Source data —
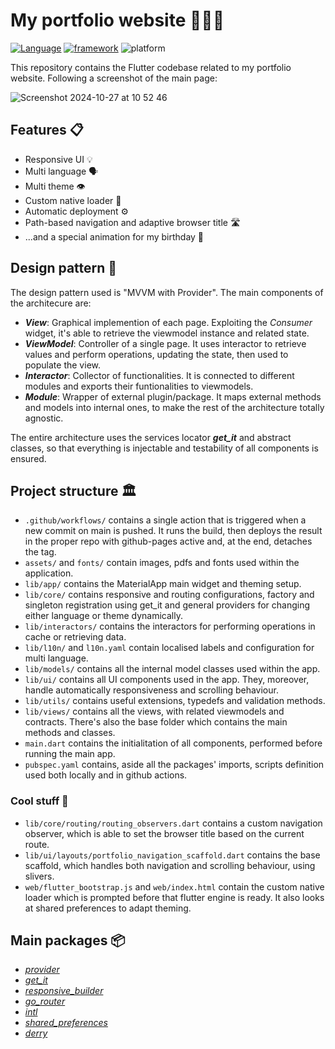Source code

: # My portfolio website 🧑🏽‍💻

[![Language](https://img.shields.io/badge/language-dart-blue)](https://dart.dev/) [![framework](https://img.shields.io/badge/framework-flutter-9cf)](https://flutter.dev/) ![platform](https://img.shields.io/badge/platform-web-blue)

This repository contains the Flutter codebase related to my portfolio website. Following a screenshot of the main page:

![Screenshot 2024-10-27 at 10 52 46](https://github.com/user-attachments/assets/e2db447d-7a53-4ff8-bdf4-fbba2551bb28)


## Features 📋

* Responsive UI 💡
* Multi language 🗣️
* Multi theme 👁️
* Custom native loader 🔗
* Automatic deployment ⚙️
* Path-based navigation and adaptive browser title 🛣️
* ...and a special animation for my birthday 🎉

## Design pattern 🔎
The design pattern used is "MVVM with Provider". The main components of the architecure are:
* ***View***: Graphical implemention of each page. Exploiting the *Consumer* widget, it's able to retrieve the viewmodel instance and related state.
* ***ViewModel***: Controller of a single page. It uses interactor to retrieve values and perform operations, updating the state, then used to populate the view.
* ***Interactor***: Collector of functionalities. It is connected to different modules and exports their funtionalities to viewmodels.
* ***Module***: Wrapper of external plugin/package. It maps external methods and models into internal ones, to make the rest of the architecture totally agnostic.

The entire architecture uses the services locator ***get_it*** and abstract classes, so that everything is injectable and testability of all components is ensured.

## Project structure 🏛️
* `.github/workflows/` contains a single action that is triggered when a new commit on main is pushed. It runs the build, then deploys the result in the proper repo with github-pages active and, at the end, detaches the tag.
* `assets/` and `fonts/` contain images, pdfs and fonts used within the application.
* `lib/app/` contains the MaterialApp main widget and theming setup.
* `lib/core/` contains responsive and routing configurations, factory and singleton registration using get_it and general providers for changing either language or theme dynamically.
* `lib/interactors/` contains the interactors for performing operations in cache or retrieving data.
* `lib/l10n/` and `l10n.yaml` contain localised labels and configuration for multi language.
* `lib/models/` contains all the internal model classes used within the app.
* `lib/ui/` contains all UI components used in the app. They, moreover, handle automatically responsiveness and scrolling behaviour.
* `lib/utils/` contains useful extensions, typedefs and validation methods.
* `lib/views/` contains all the views, with related viewmodels and contracts. There's also the base folder which contains the main methods and classes.
* `main.dart` contains the initialitation of all components, performed before running the main app.
* `pubspec.yaml` contains, aside all the packages' imports, scripts definition used both locally and in github actions.

### Cool stuff 💫
* `lib/core/routing/routing_observers.dart` contains a custom navigation observer, which is able to set the browser title based on the current route.
* `lib/ui/layouts/portfolio_navigation_scaffold.dart` contains the base scaffold, which handles both navigation and scrolling behaviour, using slivers.
* `web/flutter_bootstrap.js` and `web/index.html` contain the custom native loader which is prompted before that flutter engine is ready. It also looks at shared preferences to adapt theming.


## Main packages 📦
* *[provider](https://pub.dev/packages/provider)*
* *[get_it](https://pub.dev/packages/get_it)*
* *[responsive_builder](https://pub.dev/packages/responsive_builder)*
* *[go_router](https://pub.dev/packages/go_router)*
* *[intl](https://pub.dev/packages/intl)*
* *[shared_preferences](https://pub.dev/packages/shared_preferences)*
* *[derry](https://pub.dev/packages/derry)*
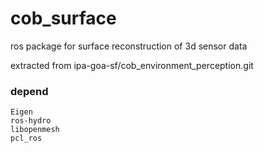# cob_surface
ros package for surface reconstruction of 3d sensor data

extracted from ipa-goa-sf/cob_environment_perception.git

### depend

    Eigen
    ros-hydro
    libopenmesh
    pcl_ros
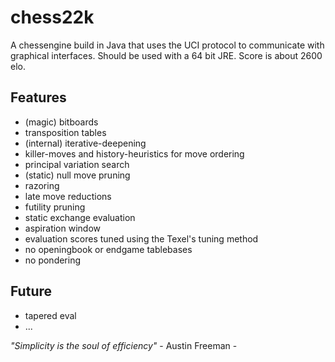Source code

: # chess22k

A chessengine build in Java that uses the UCI protocol to communicate with graphical interfaces.
Should be used with a 64 bit JRE. Score is about 2600 elo.

## Features
- (magic) bitboards
- transposition tables
- (internal) iterative-deepening
- killer-moves and history-heuristics for move ordering
- principal variation search
- (static) null move pruning
- razoring
- late move reductions
- futility pruning
- static exchange evaluation
- aspiration window
- evaluation scores tuned using the Texel's tuning method
- no openingbook or endgame tablebases
- no pondering

## Future
- tapered eval
- ...


_"Simplicity is the soul of efficiency"_       - Austin Freeman -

Task item — Say how many lines above include "methods". The number alone is the answer.

Reply to the exercise — 3